◆ **Task objective**
Would you print all of the entries word for word?

****************

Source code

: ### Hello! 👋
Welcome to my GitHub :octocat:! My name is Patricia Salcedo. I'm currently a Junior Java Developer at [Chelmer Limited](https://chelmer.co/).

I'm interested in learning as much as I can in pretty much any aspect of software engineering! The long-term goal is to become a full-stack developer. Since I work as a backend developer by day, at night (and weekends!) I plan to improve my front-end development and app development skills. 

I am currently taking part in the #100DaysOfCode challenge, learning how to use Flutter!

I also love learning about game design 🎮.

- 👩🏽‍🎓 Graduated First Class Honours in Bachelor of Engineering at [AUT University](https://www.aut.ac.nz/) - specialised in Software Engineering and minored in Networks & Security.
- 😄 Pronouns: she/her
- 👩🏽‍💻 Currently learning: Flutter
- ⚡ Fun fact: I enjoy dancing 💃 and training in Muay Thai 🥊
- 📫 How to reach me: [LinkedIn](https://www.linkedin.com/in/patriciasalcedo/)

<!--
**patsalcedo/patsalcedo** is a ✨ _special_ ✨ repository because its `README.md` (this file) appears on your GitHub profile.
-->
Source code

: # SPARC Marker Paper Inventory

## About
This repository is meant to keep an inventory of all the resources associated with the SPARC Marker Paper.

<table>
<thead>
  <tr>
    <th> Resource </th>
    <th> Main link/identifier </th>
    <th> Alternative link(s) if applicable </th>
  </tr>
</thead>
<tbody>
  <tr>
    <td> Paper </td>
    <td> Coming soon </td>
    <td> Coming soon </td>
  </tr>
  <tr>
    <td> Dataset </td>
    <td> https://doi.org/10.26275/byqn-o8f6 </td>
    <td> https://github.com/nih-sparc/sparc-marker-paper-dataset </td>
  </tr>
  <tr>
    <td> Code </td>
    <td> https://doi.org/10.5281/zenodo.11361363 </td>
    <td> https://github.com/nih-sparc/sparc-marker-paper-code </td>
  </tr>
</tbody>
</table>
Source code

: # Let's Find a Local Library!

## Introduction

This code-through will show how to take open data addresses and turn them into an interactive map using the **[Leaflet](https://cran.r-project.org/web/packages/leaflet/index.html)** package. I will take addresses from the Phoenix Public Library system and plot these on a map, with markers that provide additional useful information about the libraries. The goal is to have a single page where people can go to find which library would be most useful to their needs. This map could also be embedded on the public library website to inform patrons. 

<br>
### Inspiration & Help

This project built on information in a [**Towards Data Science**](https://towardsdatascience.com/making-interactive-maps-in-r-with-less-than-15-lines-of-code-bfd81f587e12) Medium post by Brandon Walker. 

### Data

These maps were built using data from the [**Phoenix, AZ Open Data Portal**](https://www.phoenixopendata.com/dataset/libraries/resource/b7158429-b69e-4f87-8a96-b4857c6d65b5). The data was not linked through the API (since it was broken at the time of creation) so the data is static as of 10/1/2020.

****************

◆ **Your solution**
Source code

: ### Hello! 👋
Welcome to my GitHub :octocat:! My name is Patricia Salcedo. I'm currently a Junior Java Developer at [Chelmer Limited](https://chelmer.co/).

I'm interested in learning as much as I can in pretty much any aspect of software engineering! The long-term goal is to become a full-stack developer. Since I work as a backend developer by day, at night (and weekends!) I plan to improve my front-end development and app development skills. 

I am currently taking part in the #100DaysOfCode challenge, learning how to use Flutter!

I also love learning about game design 🎮.

- 👩🏽‍🎓 Graduated First Class Honours in Bachelor of Engineering at [AUT University](https://www.aut.ac.nz/) - specialised in Software Engineering and minored in Networks & Security.
- 😄 Pronouns: she/her
- 👩🏽‍💻 Currently learning: Flutter
- ⚡ Fun fact: I enjoy dancing 💃 and training in Muay Thai 🥊
- 📫 How to reach me: [LinkedIn](https://www.linkedin.com/in/patriciasalcedo/)

<!--
**patsalcedo/patsalcedo** is a ✨ _special_ ✨ repository because its `README.md` (this file) appears on your GitHub profile.
-->
Source code

: # SPARC Marker Paper Inventory

## About
This repository is meant to keep an inventory of all the resources associated with the SPARC Marker Paper.

<table>
<thead>
  <tr>
    <th> Resource </th>
    <th> Main link/identifier </th>
    <th> Alternative link(s) if applicable </th>
  </tr>
</thead>
<tbody>
  <tr>
    <td> Paper </td>
    <td> Coming soon </td>
    <td> Coming soon </td>
  </tr>
  <tr>
    <td> Dataset </td>
    <td> https://doi.org/10.26275/byqn-o8f6 </td>
    <td> https://github.com/nih-sparc/sparc-marker-paper-dataset </td>
  </tr>
  <tr>
    <td> Code </td>
    <td> https://doi.org/10.5281/zenodo.11361363 </td>
    <td> https://github.com/nih-sparc/sparc-marker-paper-code </td>
  </tr>
</tbody>
</table>
Source code

: # Let's Find a Local Library!

## Introduction

This code-through will show how to take open data addresses and turn them into an interactive map using the **[Leaflet](https://cran.r-project.org/web/packages/leaflet/index.html)** package. I will take addresses from the Phoenix Public Library system and plot these on a map, with markers that provide additional useful information about the libraries. The goal is to have a single page where people can go to find which library would be most useful to their needs. This map could also be embedded on the public library website to inform patrons. 

<br>
### Inspiration & Help

This project built on information in a [**Towards Data Science**](https://towardsdatascience.com/making-interactive-maps-in-r-with-less-than-15-lines-of-code-bfd81f587e12) Medium post by Brandon Walker. 

### Data

These maps were built using data from the [**Phoenix, AZ Open Data Portal**](https://www.phoenixopendata.com/dataset/libraries/resource/b7158429-b69e-4f87-8a96-b4857c6d65b5). The data was not linked through the API (since it was broken at the time of creation) so the data is static as of 10/1/2020.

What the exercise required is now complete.